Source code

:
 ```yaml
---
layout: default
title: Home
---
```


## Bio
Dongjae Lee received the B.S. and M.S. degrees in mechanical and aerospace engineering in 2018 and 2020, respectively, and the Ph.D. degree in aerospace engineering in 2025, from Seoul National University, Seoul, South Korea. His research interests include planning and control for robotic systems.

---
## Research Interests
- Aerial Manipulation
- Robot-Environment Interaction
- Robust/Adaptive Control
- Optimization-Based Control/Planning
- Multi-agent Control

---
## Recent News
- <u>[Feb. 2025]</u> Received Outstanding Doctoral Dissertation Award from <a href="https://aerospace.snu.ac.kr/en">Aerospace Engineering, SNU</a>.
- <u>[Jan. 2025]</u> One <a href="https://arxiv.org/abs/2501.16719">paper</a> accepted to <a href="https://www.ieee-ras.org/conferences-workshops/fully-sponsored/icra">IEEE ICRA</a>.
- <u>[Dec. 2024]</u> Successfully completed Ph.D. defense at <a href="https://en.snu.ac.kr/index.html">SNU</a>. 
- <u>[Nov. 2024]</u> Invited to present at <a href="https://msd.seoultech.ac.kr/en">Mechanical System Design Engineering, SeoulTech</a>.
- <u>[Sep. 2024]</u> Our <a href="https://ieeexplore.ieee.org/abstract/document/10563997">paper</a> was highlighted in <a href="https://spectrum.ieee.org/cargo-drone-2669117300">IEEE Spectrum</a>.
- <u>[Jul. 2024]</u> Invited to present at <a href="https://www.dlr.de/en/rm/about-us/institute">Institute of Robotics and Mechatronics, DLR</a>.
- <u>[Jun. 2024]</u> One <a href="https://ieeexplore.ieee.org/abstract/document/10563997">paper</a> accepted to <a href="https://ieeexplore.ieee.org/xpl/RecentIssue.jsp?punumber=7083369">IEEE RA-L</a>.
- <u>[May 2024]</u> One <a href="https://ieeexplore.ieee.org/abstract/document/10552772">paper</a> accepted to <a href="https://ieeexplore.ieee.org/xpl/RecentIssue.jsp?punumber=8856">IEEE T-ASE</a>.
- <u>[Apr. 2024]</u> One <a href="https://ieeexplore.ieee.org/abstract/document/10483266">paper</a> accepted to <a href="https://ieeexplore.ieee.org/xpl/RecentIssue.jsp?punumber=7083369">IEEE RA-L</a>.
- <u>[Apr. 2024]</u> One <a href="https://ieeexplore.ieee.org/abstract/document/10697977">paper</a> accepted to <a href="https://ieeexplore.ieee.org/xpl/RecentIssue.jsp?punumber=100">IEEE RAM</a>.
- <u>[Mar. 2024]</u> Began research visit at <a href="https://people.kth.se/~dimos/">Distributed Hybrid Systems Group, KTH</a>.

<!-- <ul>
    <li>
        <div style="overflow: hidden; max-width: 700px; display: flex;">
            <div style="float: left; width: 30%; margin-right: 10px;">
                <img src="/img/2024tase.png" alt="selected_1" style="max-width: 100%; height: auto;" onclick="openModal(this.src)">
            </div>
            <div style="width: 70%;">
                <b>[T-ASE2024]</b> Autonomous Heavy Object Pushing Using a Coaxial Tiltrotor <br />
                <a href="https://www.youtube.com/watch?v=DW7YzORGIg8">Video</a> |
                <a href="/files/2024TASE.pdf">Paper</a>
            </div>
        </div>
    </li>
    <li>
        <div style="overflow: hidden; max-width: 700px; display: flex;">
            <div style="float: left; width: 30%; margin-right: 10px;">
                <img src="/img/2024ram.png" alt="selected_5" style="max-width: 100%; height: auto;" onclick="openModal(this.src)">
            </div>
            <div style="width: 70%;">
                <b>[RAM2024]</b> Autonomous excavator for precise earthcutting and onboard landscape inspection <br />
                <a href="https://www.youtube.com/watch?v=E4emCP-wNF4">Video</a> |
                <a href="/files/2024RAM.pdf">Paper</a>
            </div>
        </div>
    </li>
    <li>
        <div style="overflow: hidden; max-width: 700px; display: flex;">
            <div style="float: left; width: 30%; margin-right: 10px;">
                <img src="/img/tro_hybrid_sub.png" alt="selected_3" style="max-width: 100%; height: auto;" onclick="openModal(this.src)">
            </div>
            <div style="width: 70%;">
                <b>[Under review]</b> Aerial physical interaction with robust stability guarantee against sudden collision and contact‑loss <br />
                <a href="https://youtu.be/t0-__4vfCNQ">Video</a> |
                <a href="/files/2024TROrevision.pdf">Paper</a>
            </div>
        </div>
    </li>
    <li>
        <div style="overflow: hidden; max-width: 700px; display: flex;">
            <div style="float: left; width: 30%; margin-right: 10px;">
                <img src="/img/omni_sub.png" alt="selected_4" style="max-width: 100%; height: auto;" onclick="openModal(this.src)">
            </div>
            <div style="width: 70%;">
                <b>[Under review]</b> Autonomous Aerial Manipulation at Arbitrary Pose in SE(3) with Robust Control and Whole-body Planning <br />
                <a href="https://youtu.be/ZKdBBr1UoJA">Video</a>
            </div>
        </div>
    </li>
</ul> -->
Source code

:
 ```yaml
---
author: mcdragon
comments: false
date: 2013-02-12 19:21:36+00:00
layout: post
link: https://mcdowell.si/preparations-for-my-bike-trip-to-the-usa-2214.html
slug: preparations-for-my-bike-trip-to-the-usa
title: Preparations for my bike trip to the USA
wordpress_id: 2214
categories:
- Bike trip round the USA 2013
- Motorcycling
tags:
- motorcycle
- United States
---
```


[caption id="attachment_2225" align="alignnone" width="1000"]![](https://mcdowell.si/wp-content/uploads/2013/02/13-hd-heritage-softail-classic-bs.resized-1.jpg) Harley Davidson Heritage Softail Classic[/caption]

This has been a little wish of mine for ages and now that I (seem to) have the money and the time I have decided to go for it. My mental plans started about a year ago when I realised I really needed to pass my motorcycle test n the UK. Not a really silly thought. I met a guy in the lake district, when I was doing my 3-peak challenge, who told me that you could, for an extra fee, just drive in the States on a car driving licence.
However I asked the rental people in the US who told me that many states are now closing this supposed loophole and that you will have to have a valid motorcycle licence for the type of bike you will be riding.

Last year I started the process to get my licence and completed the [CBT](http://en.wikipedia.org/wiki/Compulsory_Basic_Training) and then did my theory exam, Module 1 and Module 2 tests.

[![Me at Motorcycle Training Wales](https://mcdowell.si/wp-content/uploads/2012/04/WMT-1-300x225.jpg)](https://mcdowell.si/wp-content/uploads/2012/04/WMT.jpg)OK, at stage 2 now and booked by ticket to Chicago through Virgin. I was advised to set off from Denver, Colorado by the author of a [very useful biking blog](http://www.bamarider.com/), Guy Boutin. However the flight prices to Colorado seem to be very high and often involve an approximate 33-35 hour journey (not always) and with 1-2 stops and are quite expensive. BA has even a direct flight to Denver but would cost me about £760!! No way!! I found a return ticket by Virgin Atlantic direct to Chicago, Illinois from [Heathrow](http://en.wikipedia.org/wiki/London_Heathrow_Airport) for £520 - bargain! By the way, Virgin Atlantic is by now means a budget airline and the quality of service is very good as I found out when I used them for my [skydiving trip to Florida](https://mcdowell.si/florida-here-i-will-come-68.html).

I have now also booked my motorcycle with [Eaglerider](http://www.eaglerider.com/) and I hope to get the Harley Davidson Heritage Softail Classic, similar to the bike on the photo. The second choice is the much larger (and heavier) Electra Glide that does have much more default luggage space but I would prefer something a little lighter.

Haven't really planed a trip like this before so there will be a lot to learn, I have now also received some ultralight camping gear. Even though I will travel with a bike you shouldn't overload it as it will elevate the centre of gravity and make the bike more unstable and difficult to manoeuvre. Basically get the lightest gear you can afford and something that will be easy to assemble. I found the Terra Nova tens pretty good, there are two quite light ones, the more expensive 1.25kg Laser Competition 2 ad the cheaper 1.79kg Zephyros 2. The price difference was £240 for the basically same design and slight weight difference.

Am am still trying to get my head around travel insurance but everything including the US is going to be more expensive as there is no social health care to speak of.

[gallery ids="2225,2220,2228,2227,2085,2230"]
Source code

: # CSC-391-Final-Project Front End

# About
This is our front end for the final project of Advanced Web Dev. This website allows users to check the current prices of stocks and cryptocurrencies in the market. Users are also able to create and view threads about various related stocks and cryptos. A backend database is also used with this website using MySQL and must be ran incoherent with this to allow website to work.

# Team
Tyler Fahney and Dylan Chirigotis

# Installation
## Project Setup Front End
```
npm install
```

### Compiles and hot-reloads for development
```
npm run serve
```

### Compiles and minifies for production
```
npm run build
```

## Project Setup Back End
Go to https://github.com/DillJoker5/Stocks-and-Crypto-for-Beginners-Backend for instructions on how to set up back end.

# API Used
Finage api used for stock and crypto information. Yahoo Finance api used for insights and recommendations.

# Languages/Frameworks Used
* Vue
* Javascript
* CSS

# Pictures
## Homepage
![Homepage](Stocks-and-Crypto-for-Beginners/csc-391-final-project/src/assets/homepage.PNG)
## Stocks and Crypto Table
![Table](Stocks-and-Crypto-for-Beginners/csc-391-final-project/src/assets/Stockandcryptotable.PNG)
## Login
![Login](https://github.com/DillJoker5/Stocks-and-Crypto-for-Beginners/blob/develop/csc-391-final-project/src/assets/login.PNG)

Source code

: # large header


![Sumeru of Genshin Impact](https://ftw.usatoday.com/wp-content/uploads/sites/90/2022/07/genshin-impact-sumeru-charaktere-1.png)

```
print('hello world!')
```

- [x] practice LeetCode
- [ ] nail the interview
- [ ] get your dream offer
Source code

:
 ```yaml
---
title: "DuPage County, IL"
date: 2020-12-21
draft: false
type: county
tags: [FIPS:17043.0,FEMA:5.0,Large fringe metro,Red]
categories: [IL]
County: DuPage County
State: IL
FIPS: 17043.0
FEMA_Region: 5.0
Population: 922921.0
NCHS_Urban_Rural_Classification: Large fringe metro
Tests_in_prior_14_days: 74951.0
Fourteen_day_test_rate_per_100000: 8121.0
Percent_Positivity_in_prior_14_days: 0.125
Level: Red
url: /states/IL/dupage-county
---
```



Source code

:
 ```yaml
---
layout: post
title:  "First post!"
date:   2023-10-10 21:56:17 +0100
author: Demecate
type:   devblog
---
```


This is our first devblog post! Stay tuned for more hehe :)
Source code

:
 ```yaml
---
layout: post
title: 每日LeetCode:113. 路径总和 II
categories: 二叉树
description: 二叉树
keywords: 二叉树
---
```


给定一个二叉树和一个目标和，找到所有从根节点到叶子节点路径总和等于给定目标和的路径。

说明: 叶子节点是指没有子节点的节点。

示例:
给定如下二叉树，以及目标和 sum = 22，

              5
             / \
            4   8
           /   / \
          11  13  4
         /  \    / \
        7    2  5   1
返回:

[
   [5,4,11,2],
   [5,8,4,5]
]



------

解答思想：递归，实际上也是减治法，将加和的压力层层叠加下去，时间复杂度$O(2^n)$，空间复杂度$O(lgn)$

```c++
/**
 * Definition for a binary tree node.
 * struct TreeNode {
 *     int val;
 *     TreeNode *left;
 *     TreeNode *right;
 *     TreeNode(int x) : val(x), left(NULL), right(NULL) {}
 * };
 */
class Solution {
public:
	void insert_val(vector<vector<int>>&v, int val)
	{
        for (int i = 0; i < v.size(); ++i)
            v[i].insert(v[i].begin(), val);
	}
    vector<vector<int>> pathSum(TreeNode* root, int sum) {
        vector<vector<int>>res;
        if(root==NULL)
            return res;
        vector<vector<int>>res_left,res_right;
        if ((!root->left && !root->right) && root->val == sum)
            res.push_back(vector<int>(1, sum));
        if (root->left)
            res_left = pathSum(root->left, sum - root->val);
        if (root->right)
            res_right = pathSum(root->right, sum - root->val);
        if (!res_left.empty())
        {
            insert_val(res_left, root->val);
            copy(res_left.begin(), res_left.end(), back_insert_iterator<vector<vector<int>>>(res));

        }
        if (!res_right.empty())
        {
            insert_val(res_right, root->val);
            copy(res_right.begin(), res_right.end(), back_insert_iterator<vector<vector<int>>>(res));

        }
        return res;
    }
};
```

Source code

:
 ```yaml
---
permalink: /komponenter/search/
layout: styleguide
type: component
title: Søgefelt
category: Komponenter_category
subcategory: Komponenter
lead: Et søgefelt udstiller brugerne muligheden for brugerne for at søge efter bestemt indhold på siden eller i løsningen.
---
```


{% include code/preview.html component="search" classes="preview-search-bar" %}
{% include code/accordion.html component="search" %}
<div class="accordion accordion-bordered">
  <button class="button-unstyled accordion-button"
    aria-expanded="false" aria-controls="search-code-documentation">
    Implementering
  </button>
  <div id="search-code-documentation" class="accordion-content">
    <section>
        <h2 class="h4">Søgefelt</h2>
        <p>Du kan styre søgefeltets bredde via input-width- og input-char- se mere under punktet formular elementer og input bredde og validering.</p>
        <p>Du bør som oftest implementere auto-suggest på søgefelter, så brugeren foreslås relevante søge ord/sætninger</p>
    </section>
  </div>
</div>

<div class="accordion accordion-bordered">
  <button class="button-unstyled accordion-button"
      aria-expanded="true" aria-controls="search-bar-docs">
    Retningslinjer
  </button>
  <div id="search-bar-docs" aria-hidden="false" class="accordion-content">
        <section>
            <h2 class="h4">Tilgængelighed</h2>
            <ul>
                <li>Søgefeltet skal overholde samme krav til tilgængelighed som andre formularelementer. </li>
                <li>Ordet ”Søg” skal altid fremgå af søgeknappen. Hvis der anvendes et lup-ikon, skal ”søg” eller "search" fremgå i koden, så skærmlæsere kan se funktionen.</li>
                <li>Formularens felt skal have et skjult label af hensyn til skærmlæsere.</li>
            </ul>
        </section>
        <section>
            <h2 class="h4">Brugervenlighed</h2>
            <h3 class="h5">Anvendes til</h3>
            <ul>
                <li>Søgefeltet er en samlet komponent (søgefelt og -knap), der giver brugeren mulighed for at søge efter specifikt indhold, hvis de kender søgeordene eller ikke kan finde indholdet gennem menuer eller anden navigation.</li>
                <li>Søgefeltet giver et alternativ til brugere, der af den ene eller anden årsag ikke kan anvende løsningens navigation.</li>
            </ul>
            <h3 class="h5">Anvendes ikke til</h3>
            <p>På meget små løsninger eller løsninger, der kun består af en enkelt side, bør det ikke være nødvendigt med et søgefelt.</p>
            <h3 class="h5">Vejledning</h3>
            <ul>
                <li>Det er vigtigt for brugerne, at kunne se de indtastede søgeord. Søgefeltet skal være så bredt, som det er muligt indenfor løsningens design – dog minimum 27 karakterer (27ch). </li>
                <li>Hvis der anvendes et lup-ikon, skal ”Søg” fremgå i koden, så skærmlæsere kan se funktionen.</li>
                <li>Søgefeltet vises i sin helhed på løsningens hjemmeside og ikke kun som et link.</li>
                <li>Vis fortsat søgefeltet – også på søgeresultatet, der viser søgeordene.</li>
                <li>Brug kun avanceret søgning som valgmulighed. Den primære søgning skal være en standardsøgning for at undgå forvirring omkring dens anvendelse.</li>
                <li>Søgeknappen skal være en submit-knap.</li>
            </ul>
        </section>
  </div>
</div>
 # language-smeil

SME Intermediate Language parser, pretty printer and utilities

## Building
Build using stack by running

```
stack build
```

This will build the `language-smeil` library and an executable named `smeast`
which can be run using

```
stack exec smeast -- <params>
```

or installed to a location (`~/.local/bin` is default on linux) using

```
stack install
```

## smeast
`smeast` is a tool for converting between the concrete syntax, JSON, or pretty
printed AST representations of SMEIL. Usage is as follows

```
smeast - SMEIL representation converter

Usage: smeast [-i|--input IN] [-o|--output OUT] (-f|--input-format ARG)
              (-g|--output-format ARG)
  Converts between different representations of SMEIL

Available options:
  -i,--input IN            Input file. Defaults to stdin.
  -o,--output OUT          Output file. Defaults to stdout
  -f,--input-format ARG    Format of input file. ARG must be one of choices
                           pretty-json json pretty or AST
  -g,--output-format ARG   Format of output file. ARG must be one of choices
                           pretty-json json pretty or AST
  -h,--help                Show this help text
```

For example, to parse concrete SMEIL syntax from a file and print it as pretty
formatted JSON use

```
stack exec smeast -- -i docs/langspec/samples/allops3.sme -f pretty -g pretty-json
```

_ _ _ _ _

**Requirement:** Find the lines of the listing above that hold "søgeordene". Please copy them.

**Written answer:**
                <li>Søgefeltet er en samlet komponent (søgefelt og -knap), der giver brugeren mulighed for at søge efter specifikt indhold, hvis de kender søgeordene eller ikke kan finde indholdet gennem menuer eller anden navigation.</li>
                <li>Vis fortsat søgefeltet – også på søgeresultatet, der viser søgeordene.</li>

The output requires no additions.